Sans subvention, avec ses propres économies et un travail de couple colossal sur cinq ans, Rita et Jacques ont beaucoup appris de cette difficile aventure. «Une chance que nous avons consulté Marcel Leboeuf, qui a été propriétaire d’un théâtre et dont les conseils nous ont été précieux. » Il faut savoir que le couple a fait l’acquisition de l’église alors que le théâtre d’été était en chute libre. Il leur a fallu travailler très fort, «mais, dit-elle en riant, ça garde le coeur pur…» Depuis, l'endroit a fait augmenter le tourisme, créer des emplois et fait fructifier le village. Ceux qui ne le connaissent pas doivent mettre ça à leur agenda d’été: voir une pièce dans cette magnifique salle de bois vaut le détour.

PASSER LE FLAMBEAU

Au parc portuaire de Trois-Rivières, Rita Lafontaine a son vitrail à côté de celui de Maurice Duplessis.

Dans cet endroit enchanteur, Rita tente de transmettre son art dans des ateliers tout au long de la belle saison. «J’aime mieux dire artisanat, j’ai toujours pratiqué mon métier comme un artisanat» a-t-elle confié à un journaliste d’Échos Vedettes. À deux, ils ont décidé d’en faire aussi une école de théâtre le jour, d’y donner des cours. «Ça nous a occupés pour un bon bout de temps. Un vrai tsunami. On aime ça être en action.»

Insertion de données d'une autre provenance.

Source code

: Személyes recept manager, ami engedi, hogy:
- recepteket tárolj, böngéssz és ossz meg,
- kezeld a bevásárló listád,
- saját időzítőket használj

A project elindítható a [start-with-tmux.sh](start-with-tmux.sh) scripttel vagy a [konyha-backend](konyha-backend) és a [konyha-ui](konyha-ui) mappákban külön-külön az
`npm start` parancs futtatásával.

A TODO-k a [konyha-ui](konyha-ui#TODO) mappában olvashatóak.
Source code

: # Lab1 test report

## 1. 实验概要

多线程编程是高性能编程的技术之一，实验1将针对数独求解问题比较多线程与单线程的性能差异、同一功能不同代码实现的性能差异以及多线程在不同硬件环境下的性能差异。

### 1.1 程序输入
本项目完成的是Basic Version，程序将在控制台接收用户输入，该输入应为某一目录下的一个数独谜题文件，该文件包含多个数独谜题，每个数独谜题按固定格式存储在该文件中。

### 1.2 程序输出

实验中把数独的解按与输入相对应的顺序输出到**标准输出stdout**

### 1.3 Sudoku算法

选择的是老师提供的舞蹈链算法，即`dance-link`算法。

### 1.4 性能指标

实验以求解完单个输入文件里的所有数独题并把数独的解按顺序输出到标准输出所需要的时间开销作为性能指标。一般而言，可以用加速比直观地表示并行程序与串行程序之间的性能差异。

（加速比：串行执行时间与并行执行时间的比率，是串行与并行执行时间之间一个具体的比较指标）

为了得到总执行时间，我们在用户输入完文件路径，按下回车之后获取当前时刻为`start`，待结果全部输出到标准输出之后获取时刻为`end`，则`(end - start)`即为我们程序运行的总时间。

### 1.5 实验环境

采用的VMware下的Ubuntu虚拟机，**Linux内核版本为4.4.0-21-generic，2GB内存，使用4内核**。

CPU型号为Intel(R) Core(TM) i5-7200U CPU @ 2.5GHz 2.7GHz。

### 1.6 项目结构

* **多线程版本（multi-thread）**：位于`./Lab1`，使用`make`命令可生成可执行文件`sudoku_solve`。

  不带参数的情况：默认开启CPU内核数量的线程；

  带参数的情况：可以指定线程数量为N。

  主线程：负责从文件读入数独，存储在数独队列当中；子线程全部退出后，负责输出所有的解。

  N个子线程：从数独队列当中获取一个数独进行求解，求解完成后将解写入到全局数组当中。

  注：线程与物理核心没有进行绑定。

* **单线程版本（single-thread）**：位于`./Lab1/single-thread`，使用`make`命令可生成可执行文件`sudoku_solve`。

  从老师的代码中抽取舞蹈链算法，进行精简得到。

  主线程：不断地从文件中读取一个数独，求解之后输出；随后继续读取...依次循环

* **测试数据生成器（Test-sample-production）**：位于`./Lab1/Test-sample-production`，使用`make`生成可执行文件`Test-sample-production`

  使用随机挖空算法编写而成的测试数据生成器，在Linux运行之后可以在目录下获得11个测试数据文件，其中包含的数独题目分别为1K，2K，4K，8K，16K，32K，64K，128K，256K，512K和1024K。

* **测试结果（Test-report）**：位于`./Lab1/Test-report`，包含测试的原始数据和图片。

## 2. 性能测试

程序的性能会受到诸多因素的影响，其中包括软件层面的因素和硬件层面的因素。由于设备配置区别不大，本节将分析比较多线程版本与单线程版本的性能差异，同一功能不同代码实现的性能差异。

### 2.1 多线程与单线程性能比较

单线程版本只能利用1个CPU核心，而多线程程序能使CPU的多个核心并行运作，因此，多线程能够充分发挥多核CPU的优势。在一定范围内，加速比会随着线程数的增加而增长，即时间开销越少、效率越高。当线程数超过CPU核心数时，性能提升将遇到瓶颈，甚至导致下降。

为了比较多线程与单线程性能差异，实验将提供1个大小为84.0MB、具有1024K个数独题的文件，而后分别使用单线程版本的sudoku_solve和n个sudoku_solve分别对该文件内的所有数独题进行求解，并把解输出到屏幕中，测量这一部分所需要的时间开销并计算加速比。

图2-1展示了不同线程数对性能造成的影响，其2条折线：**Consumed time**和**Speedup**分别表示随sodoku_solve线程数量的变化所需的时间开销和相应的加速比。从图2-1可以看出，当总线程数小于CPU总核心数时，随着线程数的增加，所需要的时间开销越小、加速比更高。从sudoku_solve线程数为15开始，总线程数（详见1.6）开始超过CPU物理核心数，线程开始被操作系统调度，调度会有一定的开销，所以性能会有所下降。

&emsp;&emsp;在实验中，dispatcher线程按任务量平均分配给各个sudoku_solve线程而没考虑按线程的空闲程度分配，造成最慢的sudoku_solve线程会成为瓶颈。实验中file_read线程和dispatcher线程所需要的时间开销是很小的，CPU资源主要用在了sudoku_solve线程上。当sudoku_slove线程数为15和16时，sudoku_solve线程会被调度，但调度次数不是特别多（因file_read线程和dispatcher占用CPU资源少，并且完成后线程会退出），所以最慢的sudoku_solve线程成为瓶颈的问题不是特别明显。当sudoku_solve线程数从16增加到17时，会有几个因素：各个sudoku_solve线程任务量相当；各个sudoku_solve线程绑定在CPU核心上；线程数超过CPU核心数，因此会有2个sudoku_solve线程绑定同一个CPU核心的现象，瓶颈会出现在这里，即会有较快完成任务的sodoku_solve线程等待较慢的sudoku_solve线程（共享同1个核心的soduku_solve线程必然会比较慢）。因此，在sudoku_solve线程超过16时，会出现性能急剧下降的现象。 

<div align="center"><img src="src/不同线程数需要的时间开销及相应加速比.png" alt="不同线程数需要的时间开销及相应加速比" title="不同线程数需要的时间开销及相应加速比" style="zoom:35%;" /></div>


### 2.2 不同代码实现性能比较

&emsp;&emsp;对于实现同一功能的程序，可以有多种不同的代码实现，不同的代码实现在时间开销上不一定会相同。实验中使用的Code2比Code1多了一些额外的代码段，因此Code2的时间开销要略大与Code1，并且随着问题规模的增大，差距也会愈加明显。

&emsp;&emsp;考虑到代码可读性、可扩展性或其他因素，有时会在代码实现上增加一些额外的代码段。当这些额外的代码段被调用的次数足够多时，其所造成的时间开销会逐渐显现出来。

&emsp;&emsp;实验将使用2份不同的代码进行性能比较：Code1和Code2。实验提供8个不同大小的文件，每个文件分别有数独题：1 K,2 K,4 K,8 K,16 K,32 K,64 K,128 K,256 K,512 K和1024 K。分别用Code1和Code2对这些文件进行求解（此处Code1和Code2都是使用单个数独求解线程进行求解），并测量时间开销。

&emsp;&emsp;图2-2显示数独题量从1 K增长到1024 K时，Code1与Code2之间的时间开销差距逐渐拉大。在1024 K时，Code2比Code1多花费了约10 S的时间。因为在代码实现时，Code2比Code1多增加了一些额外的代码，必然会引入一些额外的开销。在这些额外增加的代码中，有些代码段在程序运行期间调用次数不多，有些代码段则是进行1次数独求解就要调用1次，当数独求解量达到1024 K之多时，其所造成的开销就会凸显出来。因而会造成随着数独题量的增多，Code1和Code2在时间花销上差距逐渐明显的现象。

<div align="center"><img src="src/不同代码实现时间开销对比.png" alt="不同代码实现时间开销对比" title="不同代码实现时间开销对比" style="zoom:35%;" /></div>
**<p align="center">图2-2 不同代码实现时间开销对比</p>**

Aidée de son conjoint, Rita donne des ateliers de dix semaines, qui aboutissent sur trois représentations devant public. «Jacques s’intéresse beaucoup à l’improvisation, il en a joué comme amateur, et c’est aussi un très bon conteur. J’offre aussi des ateliers de deux heures le week-end, sur une base individuelle. Surtout à de jeunes comédiens – ou des comédiens peu connus - qui veulent se préparer à une audition. Tous rêvent de percer dans le métier. J’ai des élèves de tous âges.» Rita adore enseigner et pousse ses élèves à l’estime de soi et au travail en équipe. Deux de ses propres forces.

Malgré la tornade d’activités qui l’occupent, elle a aussi le temps d’écrire, elle a même dans sa manche une série de télévision. «J’adore écrire, même que la bible – ou si vous voulez le squelette de l’oeuvre - est rédigée. Il me faut juste du temps car le théâtre m’a demandé beaucoup. Je dis souvent que je veux mourir fatiguée d’avoir bien vécu. Je n’aime pas rester inactive. J’ai toujours des idées qui me trottent dans la tête.»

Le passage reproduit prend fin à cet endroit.